Extracted material:
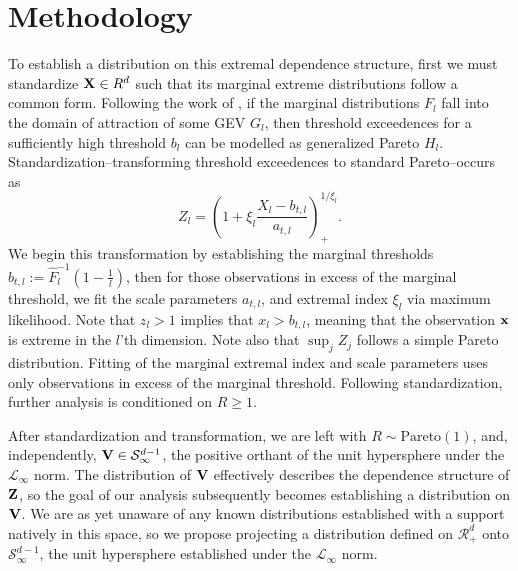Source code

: \section{Methodology}
To establish a distribution on this extremal dependence structure, first we must standardize ${\bf X} \in R^d$
  such that its marginal extreme distributions follow a common form.  Following the work of
  \cite{ferreira2014}, if the marginal distributions $F_{l}$ fall into the domain
  of attraction of some GEV $G_l$, then threshold exceedences for a sufficiently high threshold $b_{l}$
  can be modelled as generalized Pareto $H_l$.  Standardization--transforming threshold exceedences to
  standard Pareto--occurs as
  \begin{equation}
    \label{eqn:standardization}
    Z_l = \left(1 + \xi_l\frac{X_l - b_{t,l}}{a_{t,l}}\right)_{+}^{1/\xi_l}.
  \end{equation}
  We begin this transformation by establishing the marginal thresholds
  $b_{t,l} := \hat{F}_l^{-1}\left(1 - \frac{1}{l}\right)$, then for those observations in excess of
  the marginal threshold, we fit the scale parameters $a_{t,l}$, and extremal index $\xi_l$ via
  maximum likelihood. Note that $z_l > 1$ implies that $x_l > b_{t,l}$, meaning that the observation
  ${\bf x}$ is extreme in the $l$'th dimension.  Note also that $\sup_j Z_j$ follows a simple Pareto
  distribution. Fitting of the marginal extremal index and scale parameters uses only observations in
  excess of the marginal threshold. Following standardization, further analysis is conditioned on
  $R \geq 1$.

After standardization and transformation, we are left with $R\sim\text{Pareto}(1)$, and, independently,
  ${\bf V}\in\mathcal{S}_{\infty}^{d-1}$, the positive orthant of the unit hypersphere under the
  $\mathcal{L}_{\infty}$ norm.  The distribution of ${\bf V}$ effectively describes the dependence
  structure of ${\bf Z}$, so the goal of our analysis subsequently becomes establishing a
  distribution on ${\bf V}$.  We are as yet unaware of any known distributions established with a support
  natively in this space, so we propose projecting a distribution defined on $\mathcal{R}_{+}^{d}$ onto
  $\mathcal{S}_{\infty}^{d-1}$, the unit hypersphere established under the $\mathcal{L}_{\infty}$ norm.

Problem to solve: Retype the portion of the data above that starts on the line with "Z_l = \left(1" and finishes on the line with "excess of the", including both of those lines.

Answer to this exercise:
    Z_l = \left(1 + \xi_l\frac{X_l - b_{t,l}}{a_{t,l}}\right)_{+}^{1/\xi_l}.
  \end{equation}
  We begin this transformation by establishing the marginal thresholds
  $b_{t,l} := \hat{F}_l^{-1}\left(1 - \frac{1}{l}\right)$, then for those observations in excess of
  the marginal threshold, we fit the scale parameters $a_{t,l}$, and extremal index $\xi_l$ via
  maximum likelihood. Note that $z_l > 1$ implies that $x_l > b_{t,l}$, meaning that the observation
  ${\bf x}$ is extreme in the $l$'th dimension.  Note also that $\sup_j Z_j$ follows a simple Pareto
  distribution. Fitting of the marginal extremal index and scale parameters uses only observations in
  excess of the marginal threshold. Following standardization, further analysis is conditioned on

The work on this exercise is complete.